The Genetic Landscape of Primary Malignant Melanoma of the Cervix Using Integrated Bioinformatics Analysis and Whole-Exome Sequencing

Jialiu ZhouTian XuChujun ChenYi Ping^*

• Second Hospital of Shanxi Medical University, Taiyuan, China

Primary malignant melanoma in the cervix (PMMC) currently has no standardized therapy. Its pathogenesis remains unclear, and the prognosis is poor. Given the high mortality of PMMC, its causes and pathogenic mechanisms need to be unraveled, and novel biomarkers must be identified. To further understand the genomic characteristics of PMMC, whole-exome sequencing was performed on the cancerous and adjacent tissues from three patients with PMMC, and PMMC-related tumor-susceptibility genes, mutation spectrum, mutation characteristics, driver genes, and high-frequency tumor mutations were analyzed. Concurrently, SNP and copy number variation (CNV) data from melanoma patients in the COSMIC and TCGA datasets were analyzed.
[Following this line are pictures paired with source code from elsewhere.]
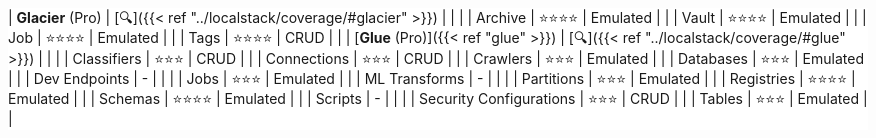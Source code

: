 | **Glacier** (Pro)                                                                                | [🔍]({{< ref "../localstack/coverage/#glacier" >}})               |                 |                                                                                                                              |
| Archive                                                                                          | ⭐⭐⭐⭐                                                              | Emulated        |                                                                                                                              |
| Vault                                                                                            | ⭐⭐⭐⭐                                                              | Emulated        |                                                                                                                              |
| Job                                                                                              | ⭐⭐⭐⭐                                                              | Emulated        |                                                                                                                              |
| Tags                                                                                             | ⭐⭐⭐⭐                                                              | CRUD            |                                                                                                                              |
| [**Glue** (Pro)]({{< ref "glue" >}})                                                             | [🔍]({{< ref "../localstack/coverage/#glue" >}})                  |                 |                                                                                                                              |
| Classifiers                                                                                      | ⭐⭐⭐                                                               | CRUD            |                                                                                                                              |
| Connections                                                                                      | ⭐⭐⭐                                                               | CRUD            |                                                                                                                              |
| Crawlers                                                                                         | ⭐⭐⭐                                                               | Emulated        |                                                                                                                              |
| Databases                                                                                        | ⭐⭐⭐                                                               | Emulated        |                                                                                                                              |
| Dev Endpoints                                                                                    | \-                                                                |                 |                                                                                                                              |
| Jobs                                                                                             | ⭐⭐⭐                                                               | Emulated        |                                                                                                                              |
| ML Transforms                                                                                    | \-                                                                |                 |                                                                                                                              |
| Partitions                                                                                       | ⭐⭐⭐                                                               | Emulated        |                                                                                                                              |
| Registries                                                                                       | ⭐⭐⭐⭐                                                              | Emulated        |                                                                                                                              |
| Schemas                                                                                          | ⭐⭐⭐⭐                                                              | Emulated        |                                                                                                                              |
| Scripts                                                                                          | \-                                                                |                 |                                                                                                                              |
| Security Configurations                                                                          | ⭐⭐⭐                                                               | CRUD            |                                                                                                                              |
| Tables                                                                                           | ⭐⭐⭐                                                               | Emulated        |                                                                                                                              |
The results showed that C>T/G>A is predominant in PMMC, with mutation characteristics more closely resembling those of SBS5 and SBS40, though not completely matching those of melanoma. Comparison with the COSMIC and TCGA databases revealed overlapping genes between PMMC and melanoma, such as TP53, AHNAK2, and PMMC, as well as previously unreported mutated genes such as AKT3, SMYD4, ATAD3A, SIRPB1, XKR6, etc. In vitro experiments and co-immunoprecipitation validation revealed that P53 interacts with AKT3, SMYD4, and ATAD3A, forming a network potentially involved in the pathogenesis of PMMC. Finally, integration of significantly mutated genes and CNV analysis revealed that copy number gains may regulate the expression of SIRPB1, AHNAK2, and XKR6, thereby activating the nuclear factor kappa B (NFκB) and protein kinase (AKT) signaling pathways, which could further promote the occurrence and development of PMMC. In conclusion, this study shows that while PMMC has similarities with other melanomas, it also harbors unique mutant genes. These findings provide a basis for exploring PMMC-related molecular markers and developing personalized diagnosis and treatment plans for patients with PMMC.